Kalau mau tanya informasi silahkan ke Kasi Intel atau Kajari. Karena informasinya harus satu pintu. Saya tidak bisa memberikan informasi."
Makassar (ANTARA News) - Kepala Kejaksaan Negeri Makassar Deddy Suwardy Surahman geram dengan salah satu bawahannya di bidang Pidana Khusus karena tidak ingin memberikan informasi kepada media massa yang ingin menanyakan perkembangan sejumlah kasus korupsi.

"Kenapa bisa Kasi Pidsus tidak mau berikan informasi. Padahal saya sudah rekomendasikan agar media diberikan akses informasi. Dia kan yang lebih tahu perkaranya secara teknis," jelasnya di Makassar, Jumat.

Kajari Deddy Suwardy Surachman mengatakan, perkara dugaan korupsi pembebasan lahan untuk Tempat Pemakaman Umum (TPU) Sudiang sejauh sepengetahuannya sudah sampai pada tahap pengukuran lahan seluas 2,5 hektare itu.

"Secara teknis saya tidak mengetahui sudah sejauh mana penyelidikan yang dilakukan bagian Pidsus. Tapi sejauh yang saya ketahui itu sudah pada tahap pengukuran lahan dengan menggandeng BPN untuk mengukurnya," katanya.

Kasus dugaan penggelembungan lahan yang telah dibebaskan untuk TPU tersebut seluas 2,5 hektare oleh Pemerintah Kota Makassar yang dianggarkan Rp10 miliar itu awalnya diselidiki oleh bagian Intelijen sebelum diserahkan ke bagian Pidana Khusus.

Kepala Seksi Intelijen Kejari Makassar Andi Fajar Anugerah Setiawan yang sejak awal menangani kasus ini mengatakan jika dalam pengumpulan data dan bahan keterangan terindikasi kuat adanya tindakan melawan hukum sehingga kasusnya dilanjutkan dan diserahkan kepada bagian Pidsus.
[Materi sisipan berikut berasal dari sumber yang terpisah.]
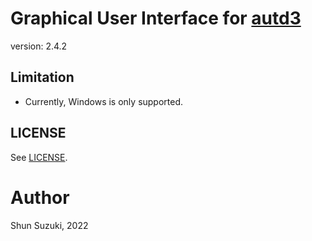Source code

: # Graphical User Interface for [autd3](https://github.com/shinolab/autd3)

version: 2.4.2

## Limitation

* Currently, Windows is only supported.

## LICENSE

See [LICENSE](./LICENSE).

# Author

Shun Suzuki, 2022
"Kasus itu sudah saya serahkan ke bagian Pidsus karena adanya indikasi merugikan keuangan negara. Sejauh mana penanganannya, itu saya tidak tahu karena sudah dilanjutkan oleh Pidsus," katanya.

Sementara itu, Kasi Pidsus Kejari Makassar Sri Dinda saat dikonfirmasi soal perkembangan penangan perkara tersebut, menolak dengan tegas memberikan informasi kepada media massa dan lebih memilih bungkam.

Dia berdalih jika informasi di Kejari Makassar saat ini harusnya sudah satu pintu. Menurutnya, pihaknya tidak bisa memberikan informasi bila ditanya soal perkembangan kasus tersebut.

"Kalau mau tanya informasi silahkan ke Kasi Intel atau Kajari. Karena informasinya harus satu pintu. Saya tidak bisa memberikan informasi," ucapnya.

Proyek pembebasan lahan untuk TPU tersebut telah menghabiskan anggaran sebesar Rp10 miliar dengan menggunakan Anggaran Pendapatan Belanja Daerah (APBD) Kota Makassar Tahun 2015.

Berdasarkan informasi lahan yang telah dibebaskan untuk TPU tersebut seluas 2,5 hektare (ha).

Harga lahan yang telah dibayarkan kepada ahli waris sebesar Rp700 ribu per meter, sementara harga yang diusulkan dalam APBD untuk pembebasan lahan tersebut adalah Rp800 ribu per meter.

Dalam pembebasan lahan TPU tersebut terdapat selisih dengan yang diterima oleh ahli waris sebagai pemilik lahan yang disinyalir ada indikasi penggelembungan antara harga pembebasan lahan dengan harga yang diusulkan dan dibayarkan kepada pemilik lahan.

Anggaran pembebasan lahan untuk TPU Sudiang dikucurkan melalui UPTD Pemakaman yang dibawahi oleh Dinas Pertamanan dan Kebersihan Kota Makassar.

Selain itu, ahli waris yang telah menerima pembayaran pembebasan lahan untuk TPU tersebut diketahui tidak memiliki hak. Sebab lahan tersebut adalah lahan fasilitas umum yang semestinya adalah milik pemerintah, namun diterbitkan sertifikat hak milik.